= Will Earhart =

American music educator

Will Earhart (April 1, 1871 - April 23, 1960) was a pioneering American music educator.

==Overview==
Born in Franklin, Ohio, Earhart studied violin, piano, counterpoint and harmony. He began teaching in Miamisburg, Ohio and later became music supervisor in the public schools of Greenville, Ohio.

In 1898, he moved to Richmond, Indiana to become Director of the Richmond High School Orchestra, believed to be the first complete high school symphony orchestra. He helped to found The Richmond Civic Orchestra, a forerunner of the Richmond Symphony Orchestra.

In 1912, Earhart became Director of Music in the Pittsburgh Public Schools, where he remained until his retirement in 1940. In 1913, he founded the Department of Public School Music at the University of Pittsburgh.

He was a member of the Music Educators National Conference for nearly half a century and was its president in 1915. He is a member of the Music Educators Hall of Fame. He was also a member of Phi Mu Alpha Sinfonia fraternity, initiated as an honorary member in 1923 by the Iota chapter at Northwestern University.

He died in Portland, Oregon in 1960, aged 89.

==Philosophy==
Earhart believed strongly in the value of musical beauty. He advocated teaching music with an emphasis on creating pleasing sounds, deriding the "machine-like chug-chug-chug-chug" that he heard from amplified bass instruments in 1950s rock and roll. At the forefront of the aesthetic education movement in the 1940s, Earhart outlined the three appeals of music as sensory, mind, and feelings, and believed that all children had the ability to be musical if properly nurtured. According to Earhart, music in the schools was fully justified on aesthetic, intellectual and educational, and social grounds. He believed music should be studied by all children, not just who might choose it as a profession, so they might enjoy it for the rest of their lives. He encouraged all people to avoid placing too much emphasis on material objects at the expense of those things of significant beauty that required time and effort to appreciate.

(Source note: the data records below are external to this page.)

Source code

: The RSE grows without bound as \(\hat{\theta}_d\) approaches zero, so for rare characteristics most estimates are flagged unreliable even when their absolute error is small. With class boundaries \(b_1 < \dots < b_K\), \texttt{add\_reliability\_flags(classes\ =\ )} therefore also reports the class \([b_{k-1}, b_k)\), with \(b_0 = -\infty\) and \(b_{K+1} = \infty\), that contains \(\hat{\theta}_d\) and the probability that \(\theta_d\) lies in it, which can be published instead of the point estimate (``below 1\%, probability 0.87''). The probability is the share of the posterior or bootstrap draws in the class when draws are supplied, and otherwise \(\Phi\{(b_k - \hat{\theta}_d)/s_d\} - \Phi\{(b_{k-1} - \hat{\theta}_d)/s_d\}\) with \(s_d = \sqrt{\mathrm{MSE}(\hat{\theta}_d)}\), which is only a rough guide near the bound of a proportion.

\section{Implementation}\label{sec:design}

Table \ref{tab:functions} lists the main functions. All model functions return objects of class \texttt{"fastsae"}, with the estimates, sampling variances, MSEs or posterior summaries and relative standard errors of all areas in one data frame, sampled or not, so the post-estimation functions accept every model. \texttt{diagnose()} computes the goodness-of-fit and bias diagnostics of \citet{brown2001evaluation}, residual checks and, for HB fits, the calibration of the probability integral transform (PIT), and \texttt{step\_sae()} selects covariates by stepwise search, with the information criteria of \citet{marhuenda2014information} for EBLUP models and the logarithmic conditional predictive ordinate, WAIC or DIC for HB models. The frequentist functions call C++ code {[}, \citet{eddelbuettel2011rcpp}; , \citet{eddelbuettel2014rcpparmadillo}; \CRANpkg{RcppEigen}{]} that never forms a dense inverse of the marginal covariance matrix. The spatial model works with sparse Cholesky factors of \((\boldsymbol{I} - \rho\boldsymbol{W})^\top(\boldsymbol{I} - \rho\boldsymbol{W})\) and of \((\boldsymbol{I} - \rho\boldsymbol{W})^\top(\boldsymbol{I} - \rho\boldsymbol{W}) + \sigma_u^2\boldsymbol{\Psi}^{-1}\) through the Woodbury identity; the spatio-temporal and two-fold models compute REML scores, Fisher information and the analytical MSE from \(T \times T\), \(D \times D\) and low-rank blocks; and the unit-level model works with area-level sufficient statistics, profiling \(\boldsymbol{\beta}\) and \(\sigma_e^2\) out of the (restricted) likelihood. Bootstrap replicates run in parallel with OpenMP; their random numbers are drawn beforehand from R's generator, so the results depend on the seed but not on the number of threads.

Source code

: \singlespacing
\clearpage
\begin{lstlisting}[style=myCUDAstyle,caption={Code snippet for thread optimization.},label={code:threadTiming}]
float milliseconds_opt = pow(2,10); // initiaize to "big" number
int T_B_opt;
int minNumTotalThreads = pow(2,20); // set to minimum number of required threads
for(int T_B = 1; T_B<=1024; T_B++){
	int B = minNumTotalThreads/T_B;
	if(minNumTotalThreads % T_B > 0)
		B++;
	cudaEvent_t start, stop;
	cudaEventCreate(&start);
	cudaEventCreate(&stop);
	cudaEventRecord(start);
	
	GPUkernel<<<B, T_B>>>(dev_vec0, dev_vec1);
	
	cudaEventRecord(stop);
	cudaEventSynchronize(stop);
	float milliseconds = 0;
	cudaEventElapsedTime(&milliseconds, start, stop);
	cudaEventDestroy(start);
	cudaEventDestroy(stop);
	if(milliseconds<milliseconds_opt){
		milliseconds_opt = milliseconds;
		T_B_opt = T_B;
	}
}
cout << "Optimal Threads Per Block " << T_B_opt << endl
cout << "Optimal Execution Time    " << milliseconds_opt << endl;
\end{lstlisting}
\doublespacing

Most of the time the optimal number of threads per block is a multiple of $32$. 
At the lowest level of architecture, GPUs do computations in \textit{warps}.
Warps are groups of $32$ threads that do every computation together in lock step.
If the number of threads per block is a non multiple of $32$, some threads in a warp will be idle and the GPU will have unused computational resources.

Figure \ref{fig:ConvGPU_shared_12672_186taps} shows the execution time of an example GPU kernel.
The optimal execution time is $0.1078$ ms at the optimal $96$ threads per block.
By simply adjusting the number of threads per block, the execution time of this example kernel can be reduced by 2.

==Educational Innovations==
Earhart was a pioneer in the expansion of the high school music program and the granting of credits to students enrolled in the classes. At the turn of the century, he developed a harmony course at Richmond High School and a course called "A Critical Study of Music." Through the study of sixteen composers from Bach to Wagner, Earhart emphasized the importance of context, form, and style. Since there were no recordings available, choruses formed the core materials, and Earhart made sure to have the best editions possible. In this early model for comprehensive musicianship, students sang and played the music, wrote essays, and took exams, receiving one half credit for each semester of work. In 1898 Earhart formed a school orchestra at Richmond, and although it usually met outside of school hours, these students also received a half credit each semester if they were deemed capable of public performance according to the high standards Earhart maintained for the group. The orchestra performed at many school events such as chapel services, commencements, and assemblies. Instrument gaps were filled with community members, alumni, and hired professionals when needed, but Earhart believed it was better to play good symphonic literature with thin instrumentation than to compromise the quality of the music. During this time Earhart also formed an adult chorus and the Richmond Civic Orchestra, and he organized annual festivals in which the school and community orchestras and choirs could perform together. Under the direction of Earhart, music education in the small town of Richmond, Indiana became so well known that music teachers made journeys to observe the programs, returning to implement the ideas in their own towns.
==Star Spangled Banner==
Earhart chaired a committee of prominent musicians consisting also of Walter Damrosch, Arnold J. Gantvoort, Oscar Sonneck and John Philip Sousa tasked with developing a singular, standard version of the Star Spangled Banner. The committee was formed by the U.S. Bureau of Education at the behest of President Woodrow Wilson to recommend the official version of the song that would become the national anthem of the United States. The standardized version that was voted upon by these five musicians premiered at Carnegie Hall on December 5, 1917.

==Role in the MSNC==
Earhart was a visionary leader in the Music Supervisors National Conference (MSNC), ably articulating the philosophical foundations of the organization. He was active in MSNC for almost fifty years and was a founding member, although he missed the first meeting in Keokuk because of Easter church responsibilities. Despite doubts that it could be accomplished, Earhart organized and led an orchestra made up of conference members at the 1921 MSNC meeting, including Edward Bailey Birge on viola and Osbourne McConathy on French horn. He continued to serve his profession until the end of his life, helping young teachers who sought his advice and writing articles for the Music Supervisors Journal supporting aesthetic education.